▸ REQUIREMENT
Look for the word "itemize" in the entries and copy each line where it appears.

[Collected data]
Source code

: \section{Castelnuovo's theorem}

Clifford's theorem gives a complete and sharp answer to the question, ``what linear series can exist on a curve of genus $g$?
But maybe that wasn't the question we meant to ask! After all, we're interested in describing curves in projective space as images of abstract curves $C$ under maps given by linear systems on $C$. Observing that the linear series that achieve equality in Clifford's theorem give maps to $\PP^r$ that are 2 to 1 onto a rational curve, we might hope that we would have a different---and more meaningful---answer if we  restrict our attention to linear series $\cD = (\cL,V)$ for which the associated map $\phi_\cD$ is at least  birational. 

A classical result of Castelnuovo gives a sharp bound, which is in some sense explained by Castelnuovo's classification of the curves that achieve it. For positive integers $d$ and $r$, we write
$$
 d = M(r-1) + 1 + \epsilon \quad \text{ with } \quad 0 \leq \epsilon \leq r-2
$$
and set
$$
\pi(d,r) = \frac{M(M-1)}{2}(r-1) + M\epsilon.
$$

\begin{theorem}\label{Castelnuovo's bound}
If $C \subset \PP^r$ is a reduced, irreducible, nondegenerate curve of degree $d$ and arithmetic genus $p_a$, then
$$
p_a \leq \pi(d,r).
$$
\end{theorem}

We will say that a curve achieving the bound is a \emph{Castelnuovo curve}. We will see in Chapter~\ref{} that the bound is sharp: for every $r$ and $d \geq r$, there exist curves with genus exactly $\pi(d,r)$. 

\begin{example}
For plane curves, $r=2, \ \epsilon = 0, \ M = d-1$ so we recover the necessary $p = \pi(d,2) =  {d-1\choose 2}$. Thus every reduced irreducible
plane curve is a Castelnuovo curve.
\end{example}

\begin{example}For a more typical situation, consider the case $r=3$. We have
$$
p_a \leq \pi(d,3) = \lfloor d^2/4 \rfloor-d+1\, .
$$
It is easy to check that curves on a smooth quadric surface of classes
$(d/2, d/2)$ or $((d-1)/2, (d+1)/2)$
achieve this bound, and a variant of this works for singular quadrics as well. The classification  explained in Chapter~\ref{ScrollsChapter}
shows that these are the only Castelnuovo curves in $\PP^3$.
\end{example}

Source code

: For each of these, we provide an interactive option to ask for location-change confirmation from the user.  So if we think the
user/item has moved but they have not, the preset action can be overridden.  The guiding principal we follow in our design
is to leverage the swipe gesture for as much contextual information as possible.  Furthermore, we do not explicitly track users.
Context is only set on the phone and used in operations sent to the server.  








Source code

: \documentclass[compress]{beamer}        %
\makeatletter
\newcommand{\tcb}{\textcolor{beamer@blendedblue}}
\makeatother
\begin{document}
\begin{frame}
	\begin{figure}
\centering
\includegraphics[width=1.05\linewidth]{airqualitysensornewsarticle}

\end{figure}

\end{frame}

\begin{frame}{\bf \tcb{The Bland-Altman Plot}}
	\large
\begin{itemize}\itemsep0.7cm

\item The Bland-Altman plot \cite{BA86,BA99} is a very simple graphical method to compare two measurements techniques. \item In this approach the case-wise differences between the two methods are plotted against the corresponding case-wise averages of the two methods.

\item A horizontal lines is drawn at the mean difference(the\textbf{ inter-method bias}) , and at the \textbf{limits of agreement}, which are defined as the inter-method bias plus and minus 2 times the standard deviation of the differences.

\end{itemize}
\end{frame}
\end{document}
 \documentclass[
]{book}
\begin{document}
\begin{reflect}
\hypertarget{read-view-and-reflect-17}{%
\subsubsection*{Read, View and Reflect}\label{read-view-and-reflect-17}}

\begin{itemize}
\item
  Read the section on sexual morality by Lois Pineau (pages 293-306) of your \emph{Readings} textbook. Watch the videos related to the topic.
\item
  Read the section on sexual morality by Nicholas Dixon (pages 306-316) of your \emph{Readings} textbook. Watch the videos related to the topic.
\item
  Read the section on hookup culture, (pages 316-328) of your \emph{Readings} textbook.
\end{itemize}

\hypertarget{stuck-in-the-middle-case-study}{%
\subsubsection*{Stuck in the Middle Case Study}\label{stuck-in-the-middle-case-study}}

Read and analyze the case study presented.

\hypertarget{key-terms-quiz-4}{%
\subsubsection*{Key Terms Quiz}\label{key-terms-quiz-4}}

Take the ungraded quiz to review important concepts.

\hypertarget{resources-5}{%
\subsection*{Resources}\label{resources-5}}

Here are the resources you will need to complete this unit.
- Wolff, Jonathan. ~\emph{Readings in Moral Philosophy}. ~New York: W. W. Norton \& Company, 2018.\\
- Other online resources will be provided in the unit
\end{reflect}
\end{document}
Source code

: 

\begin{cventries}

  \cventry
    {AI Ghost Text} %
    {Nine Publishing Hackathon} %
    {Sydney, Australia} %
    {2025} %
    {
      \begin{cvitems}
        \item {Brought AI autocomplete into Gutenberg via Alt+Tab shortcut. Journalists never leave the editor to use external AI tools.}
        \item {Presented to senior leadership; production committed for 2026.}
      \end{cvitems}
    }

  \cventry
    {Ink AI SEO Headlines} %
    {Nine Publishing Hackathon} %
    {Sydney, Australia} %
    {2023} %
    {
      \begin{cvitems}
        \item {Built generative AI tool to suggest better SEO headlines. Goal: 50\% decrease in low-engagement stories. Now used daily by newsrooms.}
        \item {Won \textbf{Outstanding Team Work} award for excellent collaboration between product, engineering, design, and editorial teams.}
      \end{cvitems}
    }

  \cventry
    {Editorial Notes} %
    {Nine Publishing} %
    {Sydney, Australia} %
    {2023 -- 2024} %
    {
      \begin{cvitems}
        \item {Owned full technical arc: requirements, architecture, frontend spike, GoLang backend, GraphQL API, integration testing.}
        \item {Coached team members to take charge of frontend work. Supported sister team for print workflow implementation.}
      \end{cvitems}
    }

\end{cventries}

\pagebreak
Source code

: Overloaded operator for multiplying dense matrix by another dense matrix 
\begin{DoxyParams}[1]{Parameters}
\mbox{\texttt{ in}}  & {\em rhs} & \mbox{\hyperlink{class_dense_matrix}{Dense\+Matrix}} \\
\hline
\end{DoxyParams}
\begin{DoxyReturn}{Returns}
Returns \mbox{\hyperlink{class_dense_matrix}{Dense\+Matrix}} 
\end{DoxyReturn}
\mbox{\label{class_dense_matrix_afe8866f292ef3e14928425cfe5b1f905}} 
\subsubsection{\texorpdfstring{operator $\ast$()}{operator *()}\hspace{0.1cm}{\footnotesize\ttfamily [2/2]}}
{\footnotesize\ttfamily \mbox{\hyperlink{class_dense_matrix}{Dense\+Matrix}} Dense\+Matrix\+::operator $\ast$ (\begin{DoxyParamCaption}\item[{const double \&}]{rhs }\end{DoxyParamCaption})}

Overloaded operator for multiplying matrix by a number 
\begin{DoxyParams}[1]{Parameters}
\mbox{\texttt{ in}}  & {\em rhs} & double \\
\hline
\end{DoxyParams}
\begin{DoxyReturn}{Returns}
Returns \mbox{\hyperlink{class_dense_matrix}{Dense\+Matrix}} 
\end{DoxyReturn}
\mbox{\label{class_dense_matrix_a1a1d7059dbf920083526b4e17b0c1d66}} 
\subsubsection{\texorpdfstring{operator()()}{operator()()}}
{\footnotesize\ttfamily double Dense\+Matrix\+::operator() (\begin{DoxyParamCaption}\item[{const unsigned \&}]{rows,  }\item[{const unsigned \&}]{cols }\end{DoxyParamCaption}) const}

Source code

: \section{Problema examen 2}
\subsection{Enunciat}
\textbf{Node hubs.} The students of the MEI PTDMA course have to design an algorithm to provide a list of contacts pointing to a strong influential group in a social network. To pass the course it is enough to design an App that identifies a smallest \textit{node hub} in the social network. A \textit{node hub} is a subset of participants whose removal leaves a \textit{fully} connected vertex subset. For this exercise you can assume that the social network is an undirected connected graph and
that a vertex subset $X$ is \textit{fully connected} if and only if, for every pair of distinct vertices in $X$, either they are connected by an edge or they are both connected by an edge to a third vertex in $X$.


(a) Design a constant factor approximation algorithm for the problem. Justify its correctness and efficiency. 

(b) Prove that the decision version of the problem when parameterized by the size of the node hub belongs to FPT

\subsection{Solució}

▸ FINISHED EXERCISE
\begin{itemize}\itemsep0.7cm
\end{itemize}
\begin{itemize}
\end{itemize}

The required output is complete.